On another occasion he replied with more point to a similar question:—
“The secret of my success is this: I never tell what I am going to do till I have done it.”
He is, indeed, a man of little speech. Gen. Grant himself is not more averse to oratory than he. Once, in London, at a banquet, his health was given, and he was urged to respond. All that could be extorted from him was the following:—
“Gentlemen, I have never made a fool of myself in my life, and I am not going to begin now. Here is a friend of mine (his lawyer) who can talk all day. He will do my speaking.”

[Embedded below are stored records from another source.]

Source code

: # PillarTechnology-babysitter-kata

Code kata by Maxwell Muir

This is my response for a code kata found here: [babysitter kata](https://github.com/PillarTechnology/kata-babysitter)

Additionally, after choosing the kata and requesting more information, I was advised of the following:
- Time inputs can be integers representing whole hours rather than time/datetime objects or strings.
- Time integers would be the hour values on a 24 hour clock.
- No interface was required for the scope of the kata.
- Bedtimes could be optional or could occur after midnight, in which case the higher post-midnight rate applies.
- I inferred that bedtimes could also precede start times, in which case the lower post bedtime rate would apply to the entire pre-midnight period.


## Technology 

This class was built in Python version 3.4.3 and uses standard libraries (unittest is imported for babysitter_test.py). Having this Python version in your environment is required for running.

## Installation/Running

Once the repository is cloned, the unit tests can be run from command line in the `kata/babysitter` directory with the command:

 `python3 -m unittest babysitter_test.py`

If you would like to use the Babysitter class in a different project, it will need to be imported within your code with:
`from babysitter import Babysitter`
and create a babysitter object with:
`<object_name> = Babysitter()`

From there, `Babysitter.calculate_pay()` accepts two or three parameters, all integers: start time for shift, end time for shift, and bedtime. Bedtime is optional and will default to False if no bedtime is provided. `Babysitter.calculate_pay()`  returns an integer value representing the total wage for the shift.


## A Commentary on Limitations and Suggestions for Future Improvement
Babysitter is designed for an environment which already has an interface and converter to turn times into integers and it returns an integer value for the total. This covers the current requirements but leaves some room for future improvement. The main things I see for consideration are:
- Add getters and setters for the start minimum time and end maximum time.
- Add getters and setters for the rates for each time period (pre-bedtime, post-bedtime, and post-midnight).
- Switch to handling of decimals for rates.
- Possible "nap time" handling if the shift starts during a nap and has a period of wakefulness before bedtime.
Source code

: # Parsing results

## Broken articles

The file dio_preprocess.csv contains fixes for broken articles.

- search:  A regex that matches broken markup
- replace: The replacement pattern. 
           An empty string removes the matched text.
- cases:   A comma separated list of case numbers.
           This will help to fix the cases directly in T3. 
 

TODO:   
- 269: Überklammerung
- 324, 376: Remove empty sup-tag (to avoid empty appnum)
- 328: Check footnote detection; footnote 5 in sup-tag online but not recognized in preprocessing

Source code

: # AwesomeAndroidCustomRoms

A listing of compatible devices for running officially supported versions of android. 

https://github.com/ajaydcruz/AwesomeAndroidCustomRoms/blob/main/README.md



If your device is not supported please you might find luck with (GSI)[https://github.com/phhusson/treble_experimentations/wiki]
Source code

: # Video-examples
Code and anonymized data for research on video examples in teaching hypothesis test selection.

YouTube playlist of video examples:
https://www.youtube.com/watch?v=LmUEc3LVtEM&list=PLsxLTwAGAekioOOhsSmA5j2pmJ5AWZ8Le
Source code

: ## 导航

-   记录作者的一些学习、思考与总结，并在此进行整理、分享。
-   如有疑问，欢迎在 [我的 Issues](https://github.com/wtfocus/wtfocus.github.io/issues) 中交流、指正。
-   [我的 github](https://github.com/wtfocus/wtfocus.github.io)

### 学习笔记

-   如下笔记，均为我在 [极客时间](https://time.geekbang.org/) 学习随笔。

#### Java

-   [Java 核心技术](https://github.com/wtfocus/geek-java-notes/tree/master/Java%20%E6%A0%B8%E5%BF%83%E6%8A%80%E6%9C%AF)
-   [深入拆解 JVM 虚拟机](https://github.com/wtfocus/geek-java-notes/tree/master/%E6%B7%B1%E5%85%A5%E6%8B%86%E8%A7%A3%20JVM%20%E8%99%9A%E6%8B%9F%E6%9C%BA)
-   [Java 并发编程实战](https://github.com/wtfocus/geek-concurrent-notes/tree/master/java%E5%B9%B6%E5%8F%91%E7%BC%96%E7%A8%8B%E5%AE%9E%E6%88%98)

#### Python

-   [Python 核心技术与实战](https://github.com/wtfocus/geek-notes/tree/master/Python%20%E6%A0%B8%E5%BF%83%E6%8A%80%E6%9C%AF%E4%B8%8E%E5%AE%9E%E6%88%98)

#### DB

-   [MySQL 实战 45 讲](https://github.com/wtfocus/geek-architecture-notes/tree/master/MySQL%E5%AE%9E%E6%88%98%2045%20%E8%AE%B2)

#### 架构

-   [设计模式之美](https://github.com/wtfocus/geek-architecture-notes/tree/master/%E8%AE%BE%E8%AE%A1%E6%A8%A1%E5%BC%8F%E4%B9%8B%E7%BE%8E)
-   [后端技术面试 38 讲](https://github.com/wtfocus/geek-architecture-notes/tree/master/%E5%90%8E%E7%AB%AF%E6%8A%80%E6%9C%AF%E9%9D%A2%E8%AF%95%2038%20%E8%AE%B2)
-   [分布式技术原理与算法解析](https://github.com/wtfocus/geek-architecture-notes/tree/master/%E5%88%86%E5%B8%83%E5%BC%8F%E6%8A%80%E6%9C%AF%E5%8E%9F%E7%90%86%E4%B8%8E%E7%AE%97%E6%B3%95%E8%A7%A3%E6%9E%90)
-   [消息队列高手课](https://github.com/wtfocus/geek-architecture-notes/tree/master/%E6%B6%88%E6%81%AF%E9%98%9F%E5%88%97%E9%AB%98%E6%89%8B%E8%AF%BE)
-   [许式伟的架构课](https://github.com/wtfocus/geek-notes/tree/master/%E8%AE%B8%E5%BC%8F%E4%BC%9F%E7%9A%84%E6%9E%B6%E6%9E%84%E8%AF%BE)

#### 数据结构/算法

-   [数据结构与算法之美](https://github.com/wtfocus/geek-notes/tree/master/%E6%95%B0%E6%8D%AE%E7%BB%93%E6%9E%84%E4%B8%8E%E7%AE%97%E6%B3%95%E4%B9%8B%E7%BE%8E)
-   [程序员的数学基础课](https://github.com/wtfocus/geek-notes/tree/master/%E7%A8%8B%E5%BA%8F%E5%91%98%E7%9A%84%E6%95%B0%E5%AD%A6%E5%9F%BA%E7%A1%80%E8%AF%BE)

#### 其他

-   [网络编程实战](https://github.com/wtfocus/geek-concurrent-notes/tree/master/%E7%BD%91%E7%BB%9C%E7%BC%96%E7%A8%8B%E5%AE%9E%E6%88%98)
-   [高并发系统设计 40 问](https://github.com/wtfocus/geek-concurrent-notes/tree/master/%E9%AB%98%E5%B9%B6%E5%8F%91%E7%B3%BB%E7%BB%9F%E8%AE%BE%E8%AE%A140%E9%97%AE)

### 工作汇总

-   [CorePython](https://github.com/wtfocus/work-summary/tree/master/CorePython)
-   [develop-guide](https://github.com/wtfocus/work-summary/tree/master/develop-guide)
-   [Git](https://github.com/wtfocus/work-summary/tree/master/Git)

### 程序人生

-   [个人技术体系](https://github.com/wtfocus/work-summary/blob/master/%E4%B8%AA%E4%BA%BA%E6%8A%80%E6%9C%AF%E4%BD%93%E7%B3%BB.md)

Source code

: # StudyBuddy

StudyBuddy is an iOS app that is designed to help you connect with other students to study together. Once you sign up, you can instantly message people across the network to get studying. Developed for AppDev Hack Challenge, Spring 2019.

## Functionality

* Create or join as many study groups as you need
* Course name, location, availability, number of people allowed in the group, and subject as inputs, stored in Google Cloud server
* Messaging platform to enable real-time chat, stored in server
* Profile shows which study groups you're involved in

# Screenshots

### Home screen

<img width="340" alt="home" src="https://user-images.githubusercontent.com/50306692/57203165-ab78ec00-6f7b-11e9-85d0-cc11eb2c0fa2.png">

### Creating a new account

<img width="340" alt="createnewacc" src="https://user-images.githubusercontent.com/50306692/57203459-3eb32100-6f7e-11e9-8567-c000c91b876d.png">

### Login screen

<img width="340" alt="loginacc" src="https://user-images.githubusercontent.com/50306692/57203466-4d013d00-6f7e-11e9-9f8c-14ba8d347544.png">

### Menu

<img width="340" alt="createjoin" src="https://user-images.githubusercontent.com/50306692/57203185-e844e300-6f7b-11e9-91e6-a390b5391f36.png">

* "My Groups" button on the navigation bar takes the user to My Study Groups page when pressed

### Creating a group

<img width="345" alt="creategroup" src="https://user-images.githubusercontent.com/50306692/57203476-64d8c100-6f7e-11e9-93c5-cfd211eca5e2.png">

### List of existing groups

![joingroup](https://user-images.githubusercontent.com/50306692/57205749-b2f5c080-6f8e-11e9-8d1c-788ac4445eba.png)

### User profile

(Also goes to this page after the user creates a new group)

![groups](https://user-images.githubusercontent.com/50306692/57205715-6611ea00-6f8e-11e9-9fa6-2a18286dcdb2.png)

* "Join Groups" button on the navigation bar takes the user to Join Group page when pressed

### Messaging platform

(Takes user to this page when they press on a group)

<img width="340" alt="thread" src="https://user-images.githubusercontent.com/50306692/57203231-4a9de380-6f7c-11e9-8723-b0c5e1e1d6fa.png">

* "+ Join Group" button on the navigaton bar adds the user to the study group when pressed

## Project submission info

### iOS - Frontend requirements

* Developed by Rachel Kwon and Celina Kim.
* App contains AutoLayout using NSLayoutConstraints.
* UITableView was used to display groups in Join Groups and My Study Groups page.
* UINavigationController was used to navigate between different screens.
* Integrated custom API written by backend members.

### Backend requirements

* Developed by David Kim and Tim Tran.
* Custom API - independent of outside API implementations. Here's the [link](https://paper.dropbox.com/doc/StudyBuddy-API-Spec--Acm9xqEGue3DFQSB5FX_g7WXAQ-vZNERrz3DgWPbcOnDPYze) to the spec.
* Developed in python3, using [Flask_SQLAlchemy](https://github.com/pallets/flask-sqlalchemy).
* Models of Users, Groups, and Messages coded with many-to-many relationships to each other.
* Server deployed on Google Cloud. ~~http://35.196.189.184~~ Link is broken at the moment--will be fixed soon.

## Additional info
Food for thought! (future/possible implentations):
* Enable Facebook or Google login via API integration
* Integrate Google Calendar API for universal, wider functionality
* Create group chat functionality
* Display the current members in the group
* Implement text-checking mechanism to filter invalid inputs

Nevertheless, he knows how to express his meaning with singular clearness, force, and brevity, both by the tongue and by the pen. Some of his business letters, dictated by him to a clerk, are models of that kind of composition. He is also master of an art still more difficult,—that of not saying what he does not wish to say.

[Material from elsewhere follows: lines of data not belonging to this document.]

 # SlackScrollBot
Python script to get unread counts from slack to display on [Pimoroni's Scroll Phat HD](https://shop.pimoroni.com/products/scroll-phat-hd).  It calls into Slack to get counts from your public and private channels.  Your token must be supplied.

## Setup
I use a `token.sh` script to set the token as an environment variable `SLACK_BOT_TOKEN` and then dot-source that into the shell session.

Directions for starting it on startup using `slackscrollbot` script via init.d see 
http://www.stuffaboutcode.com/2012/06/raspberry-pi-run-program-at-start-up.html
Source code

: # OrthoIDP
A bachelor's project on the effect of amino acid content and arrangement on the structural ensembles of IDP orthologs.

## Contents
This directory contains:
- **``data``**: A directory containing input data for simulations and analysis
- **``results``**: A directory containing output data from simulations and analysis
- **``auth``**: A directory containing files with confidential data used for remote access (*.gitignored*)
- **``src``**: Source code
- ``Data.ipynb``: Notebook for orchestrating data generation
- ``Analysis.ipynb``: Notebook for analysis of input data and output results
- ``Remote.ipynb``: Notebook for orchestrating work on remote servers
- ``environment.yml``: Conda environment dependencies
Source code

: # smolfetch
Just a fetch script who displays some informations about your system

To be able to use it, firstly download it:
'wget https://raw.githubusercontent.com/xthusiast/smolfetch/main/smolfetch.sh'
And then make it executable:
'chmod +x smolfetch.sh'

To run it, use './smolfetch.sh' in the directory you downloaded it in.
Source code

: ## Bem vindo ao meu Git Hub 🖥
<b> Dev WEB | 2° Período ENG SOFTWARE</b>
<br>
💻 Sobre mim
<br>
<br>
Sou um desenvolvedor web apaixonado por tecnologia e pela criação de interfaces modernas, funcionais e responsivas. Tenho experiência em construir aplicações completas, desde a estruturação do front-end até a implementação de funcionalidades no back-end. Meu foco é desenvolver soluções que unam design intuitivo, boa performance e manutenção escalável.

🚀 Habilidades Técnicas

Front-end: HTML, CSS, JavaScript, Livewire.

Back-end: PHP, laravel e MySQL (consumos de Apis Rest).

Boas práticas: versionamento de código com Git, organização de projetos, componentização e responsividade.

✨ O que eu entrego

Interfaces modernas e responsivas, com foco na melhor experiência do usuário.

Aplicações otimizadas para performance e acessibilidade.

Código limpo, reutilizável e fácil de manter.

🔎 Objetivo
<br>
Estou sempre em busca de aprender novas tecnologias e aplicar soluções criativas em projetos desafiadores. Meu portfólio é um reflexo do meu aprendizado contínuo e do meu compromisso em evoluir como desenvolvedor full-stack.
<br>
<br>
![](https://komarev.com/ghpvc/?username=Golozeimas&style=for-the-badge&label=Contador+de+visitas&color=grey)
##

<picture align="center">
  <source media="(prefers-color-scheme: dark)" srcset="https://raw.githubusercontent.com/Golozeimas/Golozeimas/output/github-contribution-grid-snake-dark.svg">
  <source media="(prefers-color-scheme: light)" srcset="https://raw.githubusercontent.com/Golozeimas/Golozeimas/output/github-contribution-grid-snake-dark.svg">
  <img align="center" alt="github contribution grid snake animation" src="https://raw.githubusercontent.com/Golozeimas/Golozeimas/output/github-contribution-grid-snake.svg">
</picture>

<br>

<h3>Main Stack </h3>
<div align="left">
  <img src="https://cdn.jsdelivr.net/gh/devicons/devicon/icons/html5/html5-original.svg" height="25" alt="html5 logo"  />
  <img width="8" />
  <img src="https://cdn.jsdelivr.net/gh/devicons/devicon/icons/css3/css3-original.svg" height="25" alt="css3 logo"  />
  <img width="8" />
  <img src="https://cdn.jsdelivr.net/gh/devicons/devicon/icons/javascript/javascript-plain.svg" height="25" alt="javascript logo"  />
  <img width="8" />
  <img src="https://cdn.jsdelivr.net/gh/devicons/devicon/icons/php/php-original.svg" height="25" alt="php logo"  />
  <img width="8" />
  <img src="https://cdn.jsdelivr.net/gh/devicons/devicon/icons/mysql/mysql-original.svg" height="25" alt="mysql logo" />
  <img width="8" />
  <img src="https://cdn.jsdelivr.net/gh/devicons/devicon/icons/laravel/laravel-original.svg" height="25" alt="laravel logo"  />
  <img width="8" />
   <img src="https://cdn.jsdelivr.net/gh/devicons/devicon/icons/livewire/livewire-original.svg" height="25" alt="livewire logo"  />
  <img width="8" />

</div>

As a business man he is even more prudent than he is bold. He has sometimes remarked, that it has never been in the power of any man or set of men to prevent his keeping an engagement. If, for example, he should bind himself to pay a million of dollars on the first of May, he would at once provide for fulfilling his engagement in such a manner that no failure on the part of others, no contingency, private or public, could prevent his doing it. In other words, he would have the money where he could be sure of finding it on the day.
No one ever sees the name of Cornelius Vanderbilt on a subscription paper, nor ever will. In his charities, which are numerous and liberal, he exhibits the reticence which marks his conduct as a man of business. His object is to render real and permanent service to deserving objects; but to the host of miscellaneous beggars that pervade our places of business he is not accessible. The last years of many a good old soul, whom he knew in his youth, have been made happy by a pension from him. But of all this not a syllable ever escapes his lips.
He has now nearly completed his seventy-first year. His frame is still erect and vigorous; and, as a business man, he has not a living superior. Every kind of success has attended him through life. Thirteen children have been born to him,—nine daughters and four sons,—nearly all of whom are living and are parents. One of his grandsons has recently come of age. At the celebration of his golden wedding, three years ago, more than a hundred and forty of his descendants and relations assembled at his house. On that joyful occasion, the Commodore presented to his wife a beautiful little golden steamboat, with musical works instead of an engine,—emblematic at once of his business career and the harmony of his home. If ever he boasts of anything appertaining to him, it is when he is speaking of the manly virtues of his son lost in the war, or when he says that his wife is the finest woman of her age in the city.